Les avocats n'ont pas le monopole des procédures et de la représentation d’une partie devant le TAQ en matière de taxes foncières

22 février 2019

Par Laurent Debrun

La Cour supérieure vient de décider que les avocats n'ont pas le monopole des procédures et de la représentation d’une personne ou d’une société devant le TAQ, Section des affaires immobilières,  en matière de taxes foncières (Ville de Longueuil c. Cour du Québec et al. (2018) QCCS 5546.

L’honorable Thomas M. Davis, J.C.S, rend ici une décision importante dans la foulée de l’arrêt de la Cour suprême du Canada dans Barreau du Québec c. Québec (Procureure générale) 2017 CSC 56.

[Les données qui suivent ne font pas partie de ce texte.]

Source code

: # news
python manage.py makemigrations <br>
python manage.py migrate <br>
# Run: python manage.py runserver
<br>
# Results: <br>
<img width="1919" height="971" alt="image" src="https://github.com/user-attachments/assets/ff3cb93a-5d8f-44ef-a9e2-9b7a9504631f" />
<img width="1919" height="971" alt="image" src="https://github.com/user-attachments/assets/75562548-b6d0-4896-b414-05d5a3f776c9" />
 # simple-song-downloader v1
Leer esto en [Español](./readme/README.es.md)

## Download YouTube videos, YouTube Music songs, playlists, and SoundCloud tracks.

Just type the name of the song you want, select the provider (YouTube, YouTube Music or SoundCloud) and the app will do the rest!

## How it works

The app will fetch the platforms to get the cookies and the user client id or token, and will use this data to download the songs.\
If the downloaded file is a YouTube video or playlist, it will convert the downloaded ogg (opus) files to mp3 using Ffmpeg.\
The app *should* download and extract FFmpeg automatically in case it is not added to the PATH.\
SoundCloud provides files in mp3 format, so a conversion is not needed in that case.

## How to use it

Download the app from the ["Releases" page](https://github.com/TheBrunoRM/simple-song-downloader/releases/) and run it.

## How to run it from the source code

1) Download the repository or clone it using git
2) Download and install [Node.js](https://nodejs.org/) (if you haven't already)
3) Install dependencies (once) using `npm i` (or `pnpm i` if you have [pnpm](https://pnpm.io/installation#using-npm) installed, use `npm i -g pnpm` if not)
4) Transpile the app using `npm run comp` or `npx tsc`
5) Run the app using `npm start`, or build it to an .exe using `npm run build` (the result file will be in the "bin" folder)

Le juge rejette une demande de révision judiciaire du jugement de la Cour du Québec qui se prononçait quant à des décisions du TAQ qui, dans certains dossiers avait accueilli des requêtes en irrecevabilité à l’encontre de contestations de comptes de taxes foncières au motif que les requérants n’étaient pas représentés par avocat, alors que, dans d’autres dossiers, le TAQ avait rejeté des requêtes semblables. La Cour du Québec avait confirmé le droit d’une société d’agir et d’être représentée devant le TAQ par un mandataire qui n’était pas avocat.

Le TAQ, Section des affaires immobilières, avait permis à une société, Métaux Russel Inc., (représentée par un simple cadre mandaté à cette fin) d’agir devant lui, tant pour la préparation des procédures initiant la contestation du compte de taxes que pour la vacation devant le tribunal et les représentations. Le recours concernait la contestation d’évaluations foncières par diverses municipalités dont celles de Longueuil, Laval et Sherbrooke.

Les villes, appuyées en cela par le Barreau du Québec, invoquaient les articles 128 et 129 de la Loi sur le Barreau (LB) pour prétendre que ces actes relevaient du monopole de l’avocat.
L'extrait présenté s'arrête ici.